By Daniela Desantis and Lucinda Elliott
ASUNCION (Reuters) -For Paraguay’s soy farmers and exporters, the global trade tariff war is an unpredictable ride that makes them fear the effects of volatility and also hope for more Chinese demand for South American soy meal and oil.
The landlocked country is the world’s third largest soybean exporter behind Brazil and the United States, with exporters including Cargill, Viterra, and Bunge. Most of its output goes to crushing plants in neighbors Brazil and Argentina.
Farmers have taken a hit from fluctuating prices, partly impacted by the tariff standoff between the United States and global trade partners including major soybean buyer China.
“It’s like a toboggan ride,” Héctor Cristaldo, president of umbrella farming body the Union of Production Guilds told reporters this week, referring to U.S. tariffs that have roiled markets and buffeted grain prices.
“We don’t know where the market will rebound, and where it will stabilize.”
A silver lining is a better weather outlook ahead for next season, after dry weather knocked the country’s soy harvest down to an estimated 8.5-9 million metric tons in the current season. Late soy is still being harvested.
“We are moving from a ‘neutral cold’ climate condition to a ‘neutral warm’ one, which could bring a good level of precipitation,” Hugo Pastore, CEO of Paraguay’s Exporters Association, CAPECO said.
Industry sources estimated production of over 10 million tons in the 2025/26 season as rains bring relief to crops – and boost river levels key for transporting the oilseed. U.S. government data forecasts as much as 10.9 million tons.
The rise will be a boon for Paraguay, even if planting only starts later in the year. Lower exports in the first quarter – down to 2.2 million tons from 2.5 million a year earlier – have hurt dollar incomes and weakened the local guaraní currency.
Authorities have, though, cautioned that market volatility following trade tariff announcements and new European Union regulations could create more challenges.
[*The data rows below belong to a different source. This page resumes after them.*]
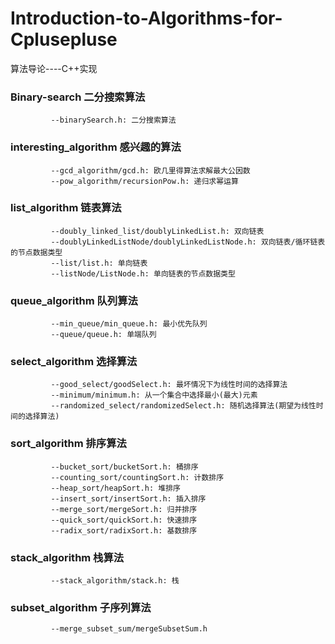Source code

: # Introduction-to-Algorithms-for-Cplusepluse
算法导论----C++实现
### Binary-search 二分搜索算法
             --binarySearch.h: 二分搜索算法
### interesting_algorithm 感兴趣的算法
             --gcd_algorithm/gcd.h: 欧几里得算法求解最大公因数
             --pow_algorithm/recursionPow.h: 递归求幂运算
### list_algorithm 链表算法
             --doubly_linked_list/doublyLinkedList.h: 双向链表
             --doublyLinkedListNode/doublyLinkedListNode.h: 双向链表/循环链表的节点数据类型
             --list/list.h: 单向链表
             --listNode/ListNode.h: 单向链表的节点数据类型
### queue_algorithm 队列算法
             --min_queue/min_queue.h: 最小优先队列
             --queue/queue.h: 单端队列

### select_algorithm 选择算法
             --good_select/goodSelect.h: 最坏情况下为线性时间的选择算法
             --minimum/minimum.h: 从一个集合中选择最小(最大)元素
             --randomized_select/randomizedSelect.h: 随机选择算法(期望为线性时间的选择算法)
### sort_algorithm 排序算法
             --bucket_sort/bucketSort.h: 桶排序
             --counting_sort/countingSort.h: 计数排序
             --heap_sort/heapSort.h: 堆排序
             --insert_sort/insertSort.h: 插入排序
             --merge_sort/mergeSort.h: 归并排序
             --quick_sort/quickSort.h: 快速排序
             --radix_sort/radixSort.h: 基数排序
### stack_algorithm 栈算法
             --stack_algorithm/stack.h: 栈
### subset_algorithm 子序列算法
             --merge_subset_sum/mergeSubsetSum.h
Exporters have until December 2025 – delayed earlier this year until then after lobbying by soybean exporting countries – to comply with new EU rules that all imported soybeans into the economic area be free from deforestation.
“We are concerned about tariffs and what happens when these new EU rules come in,” Pastore said.
Paraguayan farmer Valdecir De Souza, who grows soybeans near Paraguay’s border with Brazil, said he was positive due to better rains and could see a silver lining to the trade war.
He said it could boost the country’s competitive edge, supplying raw beans to others, to then be sent to end markets such as China. Paraguay itself does not have direct trade relations with China due to its decades-long ties with Taiwan.
Agriculture analysts said an escalation of the new trade war could direct more Chinese demand to South America over time, as was the case for Brazil in 2018.
“We could have a competitive edge, finding new markets for our produce,” 58-year-old De Souza said. “I see that on one hand it is quite worrisome… but on the other hand, this might open new doors for our soybeans.”